• Prompt:
Return, word for word, only the lines of the data below that lie between the line with "皎然《诗式》云：「五言周时已滥觞。」按一言至九言，三百五篇皆具，不止五言也。" and the line with "尤公记王右丞〈终南山诗〉，云", those two lines included.

• Task data:

# # # # #

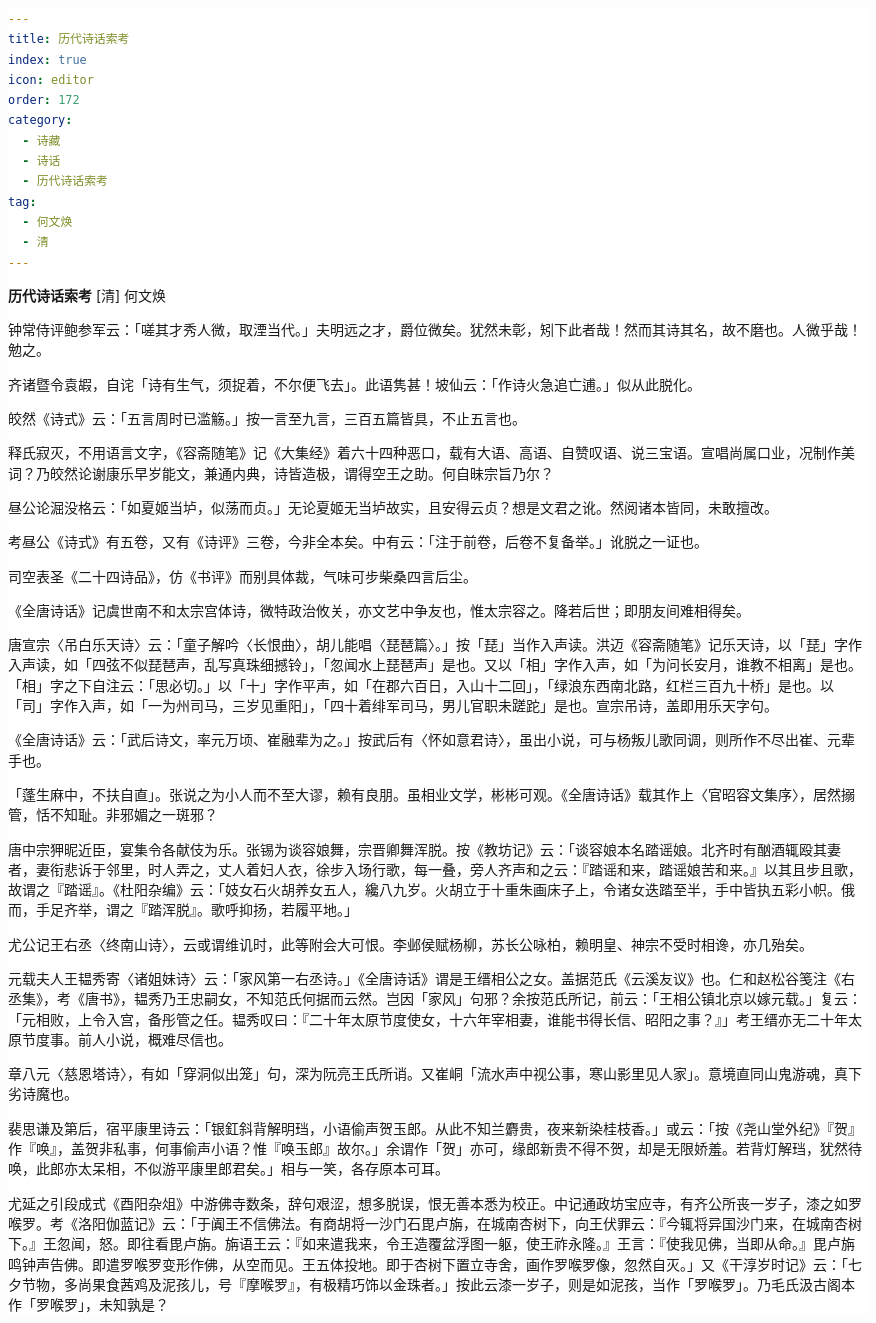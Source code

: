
 ```yaml
---
title: 历代诗话索考
index: true
icon: editor
order: 172
category:
  - 诗藏
  - 诗话
  - 历代诗话索考
tag:
  - 何文焕
  - 清
---
```


**历代诗话索考** [清] 何文焕  

钟常侍评鲍参军云：「嗟其才秀人微，取湮当代。」夫明远之才，爵位微矣。犹然未彰，矧下此者哉！然而其诗其名，故不磨也。人微乎哉！勉之。  

齐诸暨令袁嘏，自诧「诗有生气，须捉着，不尔便飞去」。此语隽甚！坡仙云：「作诗火急追亡逋。」似从此脱化。  

皎然《诗式》云：「五言周时已滥觞。」按一言至九言，三百五篇皆具，不止五言也。  

释氏寂灭，不用语言文字，《容斋随笔》记《大集经》着六十四种恶口，载有大语、高语、自赞叹语、说三宝语。宣唱尚属口业，况制作美词？乃皎然论谢康乐早岁能文，兼通内典，诗皆造极，谓得空王之助。何自昧宗旨乃尔？  

昼公论淈没格云：「如夏姬当垆，似荡而贞。」无论夏姬无当垆故实，且安得云贞？想是文君之讹。然阅诸本皆同，未敢擅改。  

考昼公《诗式》有五卷，又有《诗评》三卷，今非全本矣。中有云：「注于前卷，后卷不复备举。」讹脱之一证也。  

司空表圣《二十四诗品》，仿《书评》而别具体裁，气味可步柴桑四言后尘。  

《全唐诗话》记虞世南不和太宗宫体诗，微特政治攸关，亦文艺中争友也，惟太宗容之。降若后世；即朋友间难相得矣。  

唐宣宗〈吊白乐天诗〉云：「童子解吟〈长恨曲〉，胡儿能唱〈琵琶篇〉。」按「琵」当作入声读。洪迈《容斋随笔》记乐天诗，以「琵」字作入声读，如「四弦不似琵琶声，乱写真珠细撼铃」，「忽闻水上琵琶声」是也。又以「相」字作入声，如「为问长安月，谁教不相离」是也。「相」字之下自注云：「思必切。」以「十」字作平声，如「在郡六百日，入山十二回」，「绿浪东西南北路，红栏三百九十桥」是也。以「司」字作入声，如「一为州司马，三岁见重阳」，「四十着绯军司马，男儿官职未蹉跎」是也。宣宗吊诗，盖即用乐天字句。  

《全唐诗话》云：「武后诗文，率元万顷、崔融辈为之。」按武后有〈怀如意君诗〉，虽出小说，可与杨叛儿歌同调，则所作不尽出崔、元辈手也。  

「蓬生麻中，不扶自直」。张说之为小人而不至大谬，赖有良朋。虽相业文学，彬彬可观。《全唐诗话》载其作上〈官昭容文集序〉，居然搦管，恬不知耻。非邪媚之一斑邪？  

唐中宗狎昵近臣，宴集令各献伎为乐。张锡为谈容娘舞，宗晋卿舞浑脱。按《教坊记》云：「谈容娘本名踏谣娘。北齐时有酗酒辄殴其妻者，妻衔悲诉于邻里，时人弄之，丈人着妇人衣，徐步入场行歌，每一叠，旁人齐声和之云：『踏谣和来，踏谣娘苦和来。』以其且步且歌，故谓之『踏谣』。《杜阳杂编》云：「妓女石火胡养女五人，纔八九岁。火胡立于十重朱画床子上，令诸女迭踏至半，手中皆执五彩小帜。俄而，手足齐举，谓之『踏浑脱』。歌呼抑扬，若履平地。」  

尤公记王右丞〈终南山诗〉，云或谓维讥时，此等附会大可恨。李邺侯赋杨柳，苏长公咏柏，赖明皇、神宗不受时相谗，亦几殆矣。  

元载夫人王韫秀寄〈诸姐妹诗〉云：「家风第一右丞诗。」《全唐诗话》谓是王缙相公之女。盖据范氏《云溪友议》也。仁和赵松谷笺注《右丞集》，考《唐书》，韫秀乃王忠嗣女，不知范氏何据而云然。岂因「家风」句邪？余按范氏所记，前云：「王相公镇北京以嫁元载。」复云：「元相败，上令入宫，备彤管之任。韫秀叹曰：『二十年太原节度使女，十六年宰相妻，谁能书得长信、昭阳之事？』」考王缙亦无二十年太原节度事。前人小说，概难尽信也。  

章八元〈慈恩塔诗〉，有如「穿洞似出笼」句，深为阮亮王氏所诮。又崔峒「流水声中视公事，寒山影里见人家」。意境直同山鬼游魂，真下劣诗魔也。  

裴思谦及第后，宿平康里诗云：「银釭斜背解明珰，小语偷声贺玉郎。从此不知兰麝贵，夜来新染桂枝香。」或云：「按《尧山堂外纪》『贺』作『唤』，盖贺非私事，何事偷声小语？惟『唤玉郎』故尔。」余谓作「贺」亦可，缘郎新贵不得不贺，却是无限娇羞。若背灯解珰，犹然待唤，此郎亦太呆相，不似游平康里郎君矣。」相与一笑，各存原本可耳。  

尤延之引段成式《酉阳杂俎》中游佛寺数条，辞句艰涩，想多脱误，恨无善本悉为校正。中记通政坊宝应寺，有齐公所丧一岁子，漆之如罗喉罗。考《洛阳伽蓝记》云：「于阗王不信佛法。有商胡将一沙门石毘卢旃，在城南杏树下，向王伏罪云：『今辄将异国沙门来，在城南杏树下。』王忽闻，怒。即往看毘卢旃。旃语王云：『如来遣我来，令王造覆盆浮图一躯，使王祚永隆。』王言：『使我见佛，当即从命。』毘卢旃鸣钟声告佛。即遣罗喉罗变形作佛，从空而见。王五体投地。即于杏树下置立寺舍，画作罗喉罗像，忽然自灭。」又《干淳岁时记》云：「七夕节物，多尚果食茜鸡及泥孩儿，号『摩喉罗』，有极精巧饰以金珠者。」按此云漆一岁子，则是如泥孩，当作「罗喉罗」。乃毛氏汲古阁本作「罗喉罗」，未知孰是？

# # # # #

• Written solution:
皎然《诗式》云：「五言周时已滥觞。」按一言至九言，三百五篇皆具，不止五言也。  

释氏寂灭，不用语言文字，《容斋随笔》记《大集经》着六十四种恶口，载有大语、高语、自赞叹语、说三宝语。宣唱尚属口业，况制作美词？乃皎然论谢康乐早岁能文，兼通内典，诗皆造极，谓得空王之助。何自昧宗旨乃尔？  

昼公论淈没格云：「如夏姬当垆，似荡而贞。」无论夏姬无当垆故实，且安得云贞？想是文君之讹。然阅诸本皆同，未敢擅改。  

考昼公《诗式》有五卷，又有《诗评》三卷，今非全本矣。中有云：「注于前卷，后卷不复备举。」讹脱之一证也。  

司空表圣《二十四诗品》，仿《书评》而别具体裁，气味可步柴桑四言后尘。  

《全唐诗话》记虞世南不和太宗宫体诗，微特政治攸关，亦文艺中争友也，惟太宗容之。降若后世；即朋友间难相得矣。  

唐宣宗〈吊白乐天诗〉云：「童子解吟〈长恨曲〉，胡儿能唱〈琵琶篇〉。」按「琵」当作入声读。洪迈《容斋随笔》记乐天诗，以「琵」字作入声读，如「四弦不似琵琶声，乱写真珠细撼铃」，「忽闻水上琵琶声」是也。又以「相」字作入声，如「为问长安月，谁教不相离」是也。「相」字之下自注云：「思必切。」以「十」字作平声，如「在郡六百日，入山十二回」，「绿浪东西南北路，红栏三百九十桥」是也。以「司」字作入声，如「一为州司马，三岁见重阳」，「四十着绯军司马，男儿官职未蹉跎」是也。宣宗吊诗，盖即用乐天字句。  

《全唐诗话》云：「武后诗文，率元万顷、崔融辈为之。」按武后有〈怀如意君诗〉，虽出小说，可与杨叛儿歌同调，则所作不尽出崔、元辈手也。  

「蓬生麻中，不扶自直」。张说之为小人而不至大谬，赖有良朋。虽相业文学，彬彬可观。《全唐诗话》载其作上〈官昭容文集序〉，居然搦管，恬不知耻。非邪媚之一斑邪？  

唐中宗狎昵近臣，宴集令各献伎为乐。张锡为谈容娘舞，宗晋卿舞浑脱。按《教坊记》云：「谈容娘本名踏谣娘。北齐时有酗酒辄殴其妻者，妻衔悲诉于邻里，时人弄之，丈人着妇人衣，徐步入场行歌，每一叠，旁人齐声和之云：『踏谣和来，踏谣娘苦和来。』以其且步且歌，故谓之『踏谣』。《杜阳杂编》云：「妓女石火胡养女五人，纔八九岁。火胡立于十重朱画床子上，令诸女迭踏至半，手中皆执五彩小帜。俄而，手足齐举，谓之『踏浑脱』。歌呼抑扬，若履平地。」  

尤公记王右丞〈终南山诗〉，云或谓维讥时，此等附会大可恨。李邺侯赋杨柳，苏长公咏柏，赖明皇、神宗不受时相谗，亦几殆矣。  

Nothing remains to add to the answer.